As we were having tea after the patient had been shifted to the bed, the team asked me about my diagnosis. My answer was the very look of the patient was diagnostic of burst tubal pregnancy and not that of a gall bladder rupture. I told them that this was my third case with similar circumstance and something I would not forget in my life time. Why had I asked them about menstrual history? Well…in a female patient usually it is recorded. Initially I had not suspected their diagnosis of gall bladder rupture but the very anxious look of patient, concern about her life, fully conscious, beads of perspiration on the face were very diagnostic as compared to burst gall bladder where the patient looks very toxic. That is also why I was continually looking at that small incision layer by layer and the black peritoneum clinched my diagnosis. The team told me that they are not going to tell the diagnosis to the patient but simply assure her that she would not be pregnant again (a great topic for a discussion on ethics in medicine) since they had ligated both the tubes. The patient must have understood and the son was not told about the bilateral tubal ligation as it would have been embarrassing.

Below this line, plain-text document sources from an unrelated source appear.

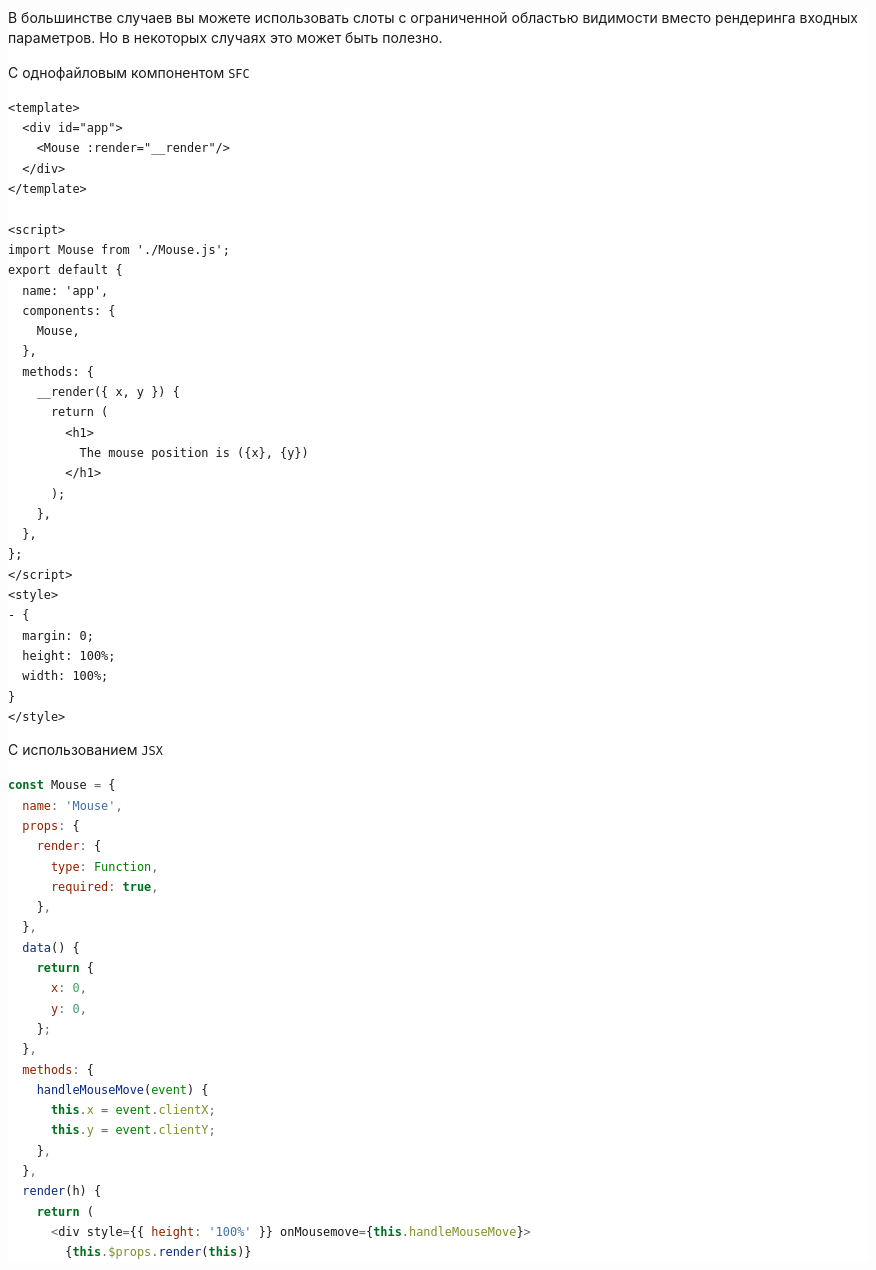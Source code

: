 В большинстве случаев вы можете использовать слоты с ограниченной областью видимости вместо рендеринга входных параметров. Но в некоторых случаях это может быть полезно.

С однофайловым компонентом `SFC`

```vue
<template>
  <div id="app">
    <Mouse :render="__render"/>
  </div>
</template>

<script>
import Mouse from './Mouse.js';
export default {
  name: 'app',
  components: {
    Mouse,
  },
  methods: {
    __render({ x, y }) {
      return (
        <h1>
          The mouse position is ({x}, {y})
        </h1>
      );
    },
  },
};
</script>
<style>
- {
  margin: 0;
  height: 100%;
  width: 100%;
}
</style>
```

С использованием `JSX`

```js
const Mouse = {
  name: 'Mouse',
  props: {
    render: {
      type: Function,
      required: true,
    },
  },
  data() {
    return {
      x: 0,
      y: 0,
    };
  },
  methods: {
    handleMouseMove(event) {
      this.x = event.clientX;
      this.y = event.clientY;
    },
  },
  render(h) {
    return (
      <div style={{ height: '100%' }} onMousemove={this.handleMouseMove}>
        {this.$props.render(this)}
```
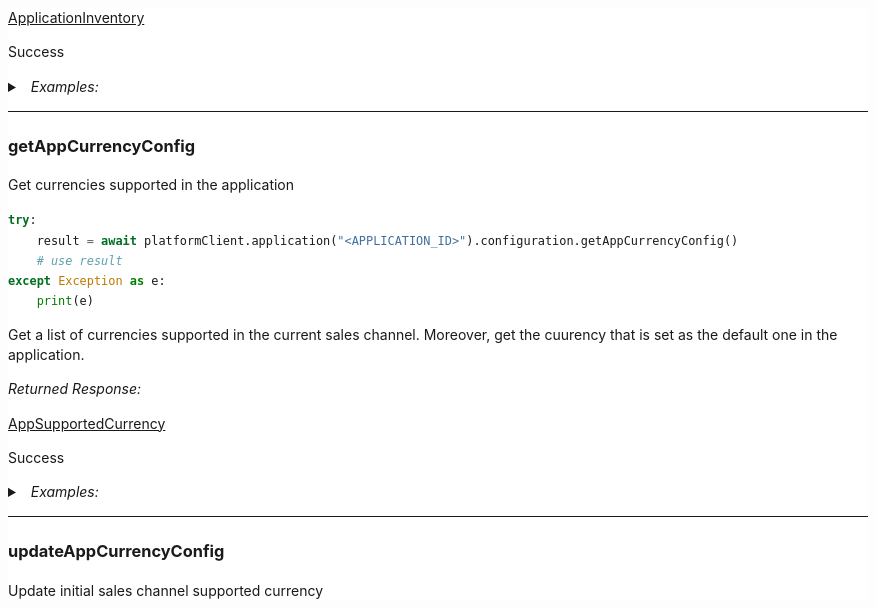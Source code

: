 
[ApplicationInventory](#ApplicationInventory)

Success




<details><summary><i>&nbsp; Examples:</i></summary></details>









---


### getAppCurrencyConfig
Get currencies supported in the application




```python
try:
    result = await platformClient.application("<APPLICATION_ID>").configuration.getAppCurrencyConfig()
    # use result
except Exception as e:
    print(e)
```






Get a list of currencies supported in the current sales channel. Moreover, get the cuurency that is set as the default one in the application.

*Returned Response:*




[AppSupportedCurrency](#AppSupportedCurrency)

Success




<details><summary><i>&nbsp; Examples:</i></summary></details>









---


### updateAppCurrencyConfig
Update initial sales channel supported currency
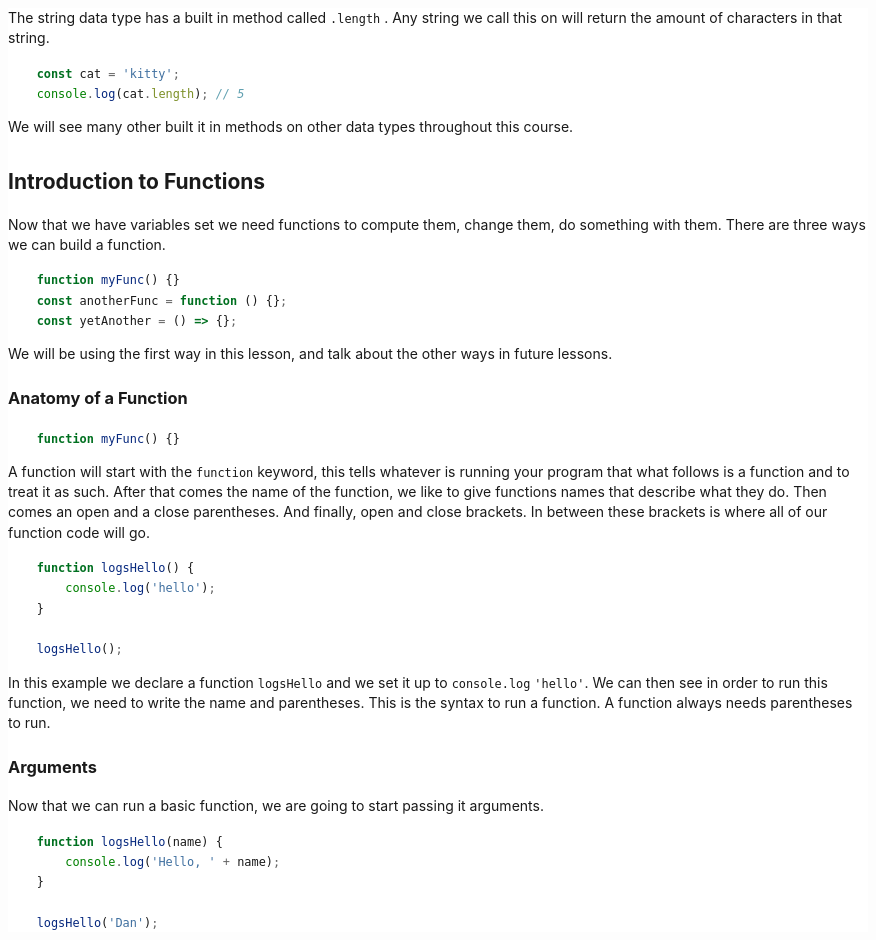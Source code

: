 The string data type has a built in method called `.length` . Any string we call this on will return the amount of characters in that string.

```javascript
    const cat = 'kitty';
    console.log(cat.length); // 5
```

We will see many other built it in methods on other data types throughout this course. 

## Introduction to Functions

Now that we have variables set we need functions to compute them, change them, do something with them. There are three ways we can build a function.

```javascript
    function myFunc() {}
    const anotherFunc = function () {};
    const yetAnother = () => {};
```

We will be using the first way in this lesson, and talk about the other ways in future lessons. 

### Anatomy of a Function

```javascript
    function myFunc() {}
```

A function will start with the `function` keyword, this tells whatever is running your program that what follows is a function and to treat it as such. After that comes the name of the function, we like to give functions names that describe what they do. Then comes an open and a close parentheses. And finally, open and close brackets. In between these brackets is where all of our function code will go.

```javascript
    function logsHello() {
        console.log('hello');
    }

    logsHello();
```

In this example we declare a function `logsHello` and we set it up to `console.log` `'hello'`. We can then see in order to run this function, we need to write the name and parentheses. This is the syntax to run a function. A function always needs parentheses to run.

### Arguments

Now that we can run a basic function, we are going to start passing it arguments. 

```javascript
    function logsHello(name) {
        console.log('Hello, ' + name);
    }

    logsHello('Dan');
```
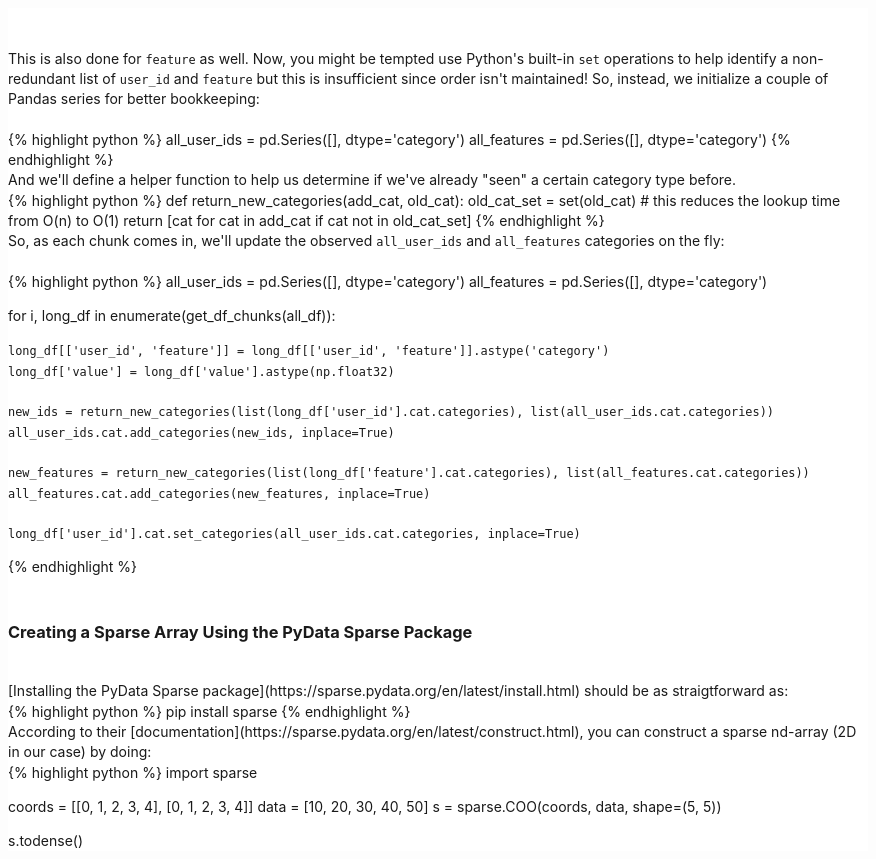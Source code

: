 <br><br>
This is also done for `feature` as well. Now, you might be tempted use Python's
built-in `set` operations to help identify a non-redundant list of `user_id` and
`feature` but this is insufficient since order isn't maintained! So, instead, we
initialize a couple of Pandas series for better bookkeeping: 
<br><br>
{% highlight python %}
all_user_ids = pd.Series([], dtype='category')
all_features = pd.Series([], dtype='category')
{% endhighlight %}
<br>
And we'll define a helper function to help us determine if we've already "seen"
a certain category type before. 
<br>
{% highlight python %}
def return_new_categories(add_cat, old_cat):
    old_cat_set = set(old_cat)  # this reduces the lookup time from O(n) to O(1)
    return [cat for cat in add_cat if cat not in old_cat_set]
{% endhighlight %}
<br>
So, as each chunk comes in, we'll update the observed `all_user_ids` and
`all_features` categories on the fly: 
<br><br>
{% highlight python %}
all_user_ids = pd.Series([], dtype='category')
all_features = pd.Series([], dtype='category')

for i, long_df in enumerate(get_df_chunks(all_df)):
    
    long_df[['user_id', 'feature']] = long_df[['user_id', 'feature']].astype('category')
    long_df['value'] = long_df['value'].astype(np.float32)

    new_ids = return_new_categories(list(long_df['user_id'].cat.categories), list(all_user_ids.cat.categories))
    all_user_ids.cat.add_categories(new_ids, inplace=True)
    
    new_features = return_new_categories(list(long_df['feature'].cat.categories), list(all_features.cat.categories))
    all_features.cat.add_categories(new_features, inplace=True)
    
    long_df['user_id'].cat.set_categories(all_user_ids.cat.categories, inplace=True)
{% endhighlight %}
<br><br>
### Creating a Sparse Array Using the PyData Sparse Package
<br>
[Installing the PyData Sparse
package](https://sparse.pydata.org/en/latest/install.html) should be as
straigtforward as: 
<br>
{% highlight python %}
pip install sparse
{% endhighlight %}
<br>
According to their
[documentation](https://sparse.pydata.org/en/latest/construct.html), you can
construct a sparse nd-array (2D in our case) by doing: 
<br>
{% highlight python %}
import sparse

coords = [[0, 1, 2, 3, 4],
          [0, 1, 2, 3, 4]]
data = [10, 20, 30, 40, 50]
s = sparse.COO(coords, data, shape=(5, 5))

s.todense()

In a similar case of exploratory laparotomy; all the surgeon knew is that had to open the abdomen to find the cause. The surgeon went to wash up; the patient was brought in a wheel chair. The patient was an anxious looking young female, sweating all over the body. I informed the surgeon about my suspected diagnosis of a tubal pregnancy and altered my method of anesthesia accordingly. The surgeon opened the abdomen to find the tubal pregnancy. Again, after the operation was completed and patient was shifted to the bed, the surgeon expressed his surprise about my diagnosis before the patient was opened. I had to tell him about the typical anxious look in a young female, full of perspiration all over and most importantly no toxicity.
You have to treat the whole patient.